- _Work instruction_: Search the listing for the word "binarytypes". Copy every line where it is found.

[[ Data to use, beginning ]]

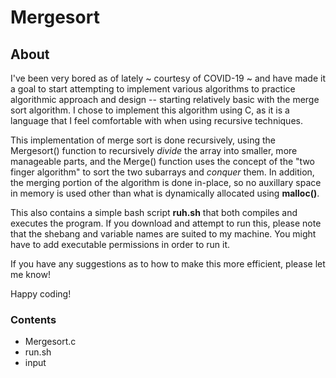 # Mergesort
## About
I've been very bored as of lately ~ courtesy of COVID-19 ~ and have made it a goal to start attempting to implement various algorithms to practice algorithmic approach and design -- starting relatively basic with the merge sort algorithm. I chose to implement this algorithm using C, as it is a language that I feel comfortable with when using recursive techniques.

This implementation of merge sort is done recursively, using the Mergesort() function to recursively *divide* the array into smaller, more manageable parts, and the Merge() function uses the concept of the "two finger algorithm" to sort the two subarrays and *conquer* them. In addition, the merging portion of the algorithm is done in-place, so no auxillary space in memory is used other than what is dynamically allocated using **malloc()**.

This also contains a simple bash script **ruh.sh** that both compiles and executes the program. If you download and attempt to run this, please note that the shebang and variable names are suited to my machine. You might have to add executable permissions in order to run it.

If you have any suggestions as to how to make this more efficient, please let me know!

Happy coding!

### Contents
- Mergesort.c
- run.sh
- input

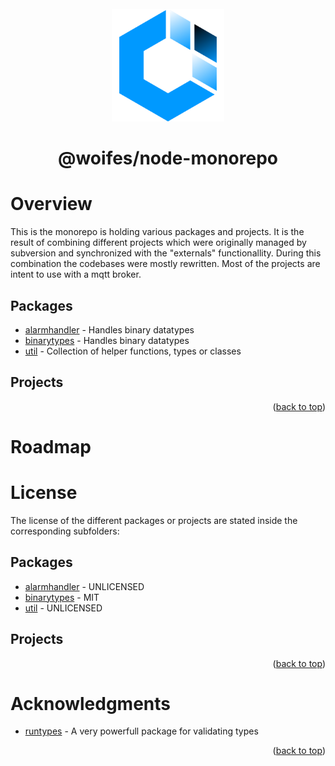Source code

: <div id="top"></div>

<br>
<div align="center">
  <a href="https://github.com/woifes/@woifes/monorepo">
    <img src="images/woifeslogo.svg" alt="Logo" width="180" height="180">
  </a>
</div>
<h1 align="center">@woifes/node-monorepo</h3>

# Overview
This is the monorepo is holding various packages and projects. It is the result of combining different projects which were originally managed by subversion and synchronized with the "externals" functionallity. During this combination the codebases were mostly rewritten. Most of the projects are intent to use with a mqtt broker.

## Packages
* [alarmhandler](/packages/alarmhandler/) - Handles binary datatypes
* [binarytypes](/packages/binarytypes/) - Handles binary datatypes
* [util](/packages/util/) - Collection of helper functions, types or classes

## Projects

<p align="right">(<a href="#top">back to top</a>)</p>

# Roadmap

# License

The license of the different packages or projects are stated inside the corresponding subfolders:

## Packages
* [alarmhandler](/packages/alarmhandler/) - UNLICENSED
* [binarytypes](/packages/binarytypes/) - MIT
* [util](/packages/util/) - UNLICENSED

## Projects

<p align="right">(<a href="#top">back to top</a>)</p>

# Acknowledgments

* [runtypes](https://github.com/pelotom/runtypes) - A very powerfull package for validating types

<p align="right">(<a href="#top">back to top</a>)</p>
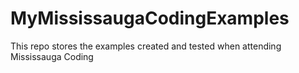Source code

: # MyMississaugaCodingExamples
This repo stores the examples created and tested when attending Mississauga Coding
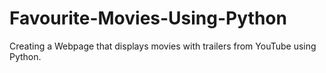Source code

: # Favourite-Movies-Using-Python
Creating a Webpage that displays movies with trailers from YouTube using Python. 
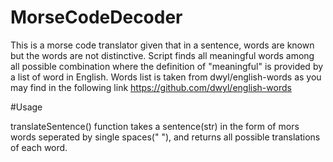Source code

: # MorseCodeDecoder
This is a morse code translator given that in a sentence, words are known but the words are not distinctive. Script finds all meaningful words among all possible combination where the definition of "meaningful" is provided by  a list of word in English. Words list is taken from dwyl/english-words as you may find in the following link https://github.com/dwyl/english-words

#Usage

translateSentence() function takes a sentence(str) in the form of mors words seperated by single spaces(" "), and returns all possible translations of each word. 
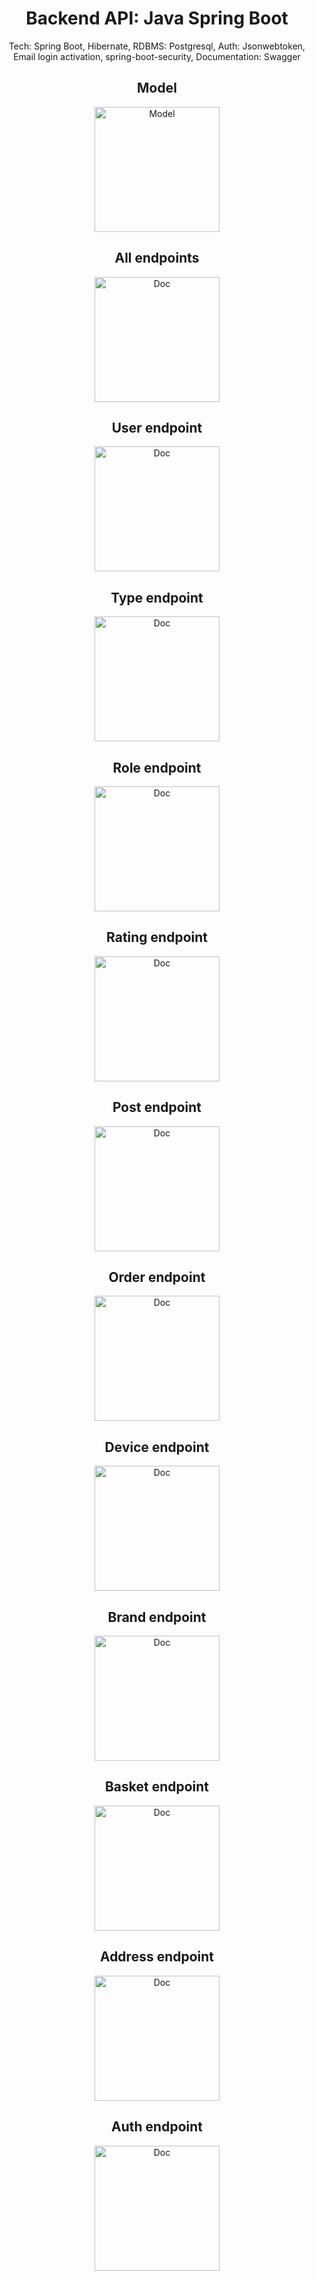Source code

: <div align="center">
    <h1>Backend API: Java Spring Boot</h1>
    <p>
        Tech: Spring Boot, Hibernate, RDBMS: Postgresql, Auth: Jsonwebtoken, Email login activation, spring-boot-security, Documentation: Swagger
    </p>    
    <p>
        <h2>Model</h2>
        <img src=".github/images/model.png" width="200" alt="Model" />
    </p> 
    <p>
        <h2>All endpoints</h2>
        <img src="./.github/images/endpoints.png" width="200" alt="Doc" />
    </p>
    <p>
        <h2>User endpoint</h2>
        <img src="./.github/images/userEPoint.png" width="200" alt="Doc" />
    </p>
    <p>
        <h2>Type endpoint</h2>
        <img src="./.github/images/typeEPoint.png" width="200" alt="Doc" />
    </p>
    <p>
        <h2>Role endpoint</h2>
        <img src="./.github/images/roleEPoint.png" width="200" alt="Doc" />
    </p>
    <p>
        <h2>Rating endpoint</h2>
        <img src="./.github/images/ratingEPoint.png" width="200" alt="Doc" />
    </p>
    <p>
        <h2>Post endpoint</h2>
        <img src="./.github/images/postEPoint.png" width="200" alt="Doc" />
    </p>
    <p>
        <h2>Order endpoint</h2>
        <img src="./.github/images/orderEPoint.png" width="200" alt="Doc" />
    </p>
    <p>
        <h2>Device endpoint</h2>
        <img src="./.github/images/deviceEPoint.png" width="200" alt="Doc" />
    </p>
    <p>
        <h2>Brand endpoint</h2>
        <img src="./.github/images/brandEPoint.png" width="200" alt="Doc" />
    </p>
    <p>
        <h2>Basket endpoint</h2>
        <img src="./.github/images/basketEPoint.png" width="200" alt="Doc" />
    </p>
    <p>
        <h2>Address endpoint</h2>
        <img src="./.github/images/addressEPoint.png" width="200" alt="Doc" />
    </p>
    <p>
        <h2>Auth endpoint</h2>
        <img src="./.github/images/authEPoint.png" width="200" alt="Doc" />
    </p>
</div>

[[ Data to use, end ]]

- _Answer below_:
* [binarytypes](/packages/binarytypes/) - Handles binary datatypes
* [binarytypes](/packages/binarytypes/) - MIT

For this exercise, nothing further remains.